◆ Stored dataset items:

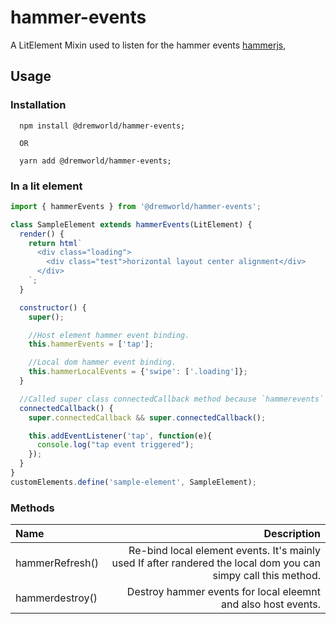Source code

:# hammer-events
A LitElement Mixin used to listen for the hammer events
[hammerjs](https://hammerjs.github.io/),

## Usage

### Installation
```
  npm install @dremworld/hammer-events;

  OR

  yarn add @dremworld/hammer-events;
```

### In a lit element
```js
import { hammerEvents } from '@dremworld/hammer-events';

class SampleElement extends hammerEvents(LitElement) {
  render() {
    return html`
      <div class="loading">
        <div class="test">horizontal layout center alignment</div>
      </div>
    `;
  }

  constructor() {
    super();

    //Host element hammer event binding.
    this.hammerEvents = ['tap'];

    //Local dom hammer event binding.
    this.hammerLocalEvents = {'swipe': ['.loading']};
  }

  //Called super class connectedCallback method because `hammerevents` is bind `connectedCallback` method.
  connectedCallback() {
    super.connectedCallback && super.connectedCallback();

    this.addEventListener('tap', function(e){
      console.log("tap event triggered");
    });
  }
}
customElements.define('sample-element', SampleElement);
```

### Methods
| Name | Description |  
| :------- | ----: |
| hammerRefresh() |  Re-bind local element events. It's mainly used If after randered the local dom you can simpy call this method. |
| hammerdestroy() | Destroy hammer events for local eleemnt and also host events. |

◆ Task: Images stay out, but the rest of the data above must be repeated exactly.

◆ Finished exercise:
Source code

:# hammer-events
A LitElement Mixin used to listen for the hammer events
[hammerjs](https://hammerjs.github.io/),

## Usage

### Installation
```
  npm install @dremworld/hammer-events;

  OR

  yarn add @dremworld/hammer-events;
```

### In a lit element
```js
import { hammerEvents } from '@dremworld/hammer-events';

class SampleElement extends hammerEvents(LitElement) {
  render() {
    return html`
      <div class="loading">
        <div class="test">horizontal layout center alignment</div>
      </div>
    `;
  }

  constructor() {
    super();

    //Host element hammer event binding.
    this.hammerEvents = ['tap'];

    //Local dom hammer event binding.
    this.hammerLocalEvents = {'swipe': ['.loading']};
  }

  //Called super class connectedCallback method because `hammerevents` is bind `connectedCallback` method.
  connectedCallback() {
    super.connectedCallback && super.connectedCallback();

    this.addEventListener('tap', function(e){
      console.log("tap event triggered");
    });
  }
}
customElements.define('sample-element', SampleElement);
```

### Methods
| Name | Description |  
| :------- | ----: |
| hammerRefresh() |  Re-bind local element events. It's mainly used If after randered the local dom you can simpy call this method. |
| hammerdestroy() | Destroy hammer events for local eleemnt and also host events. |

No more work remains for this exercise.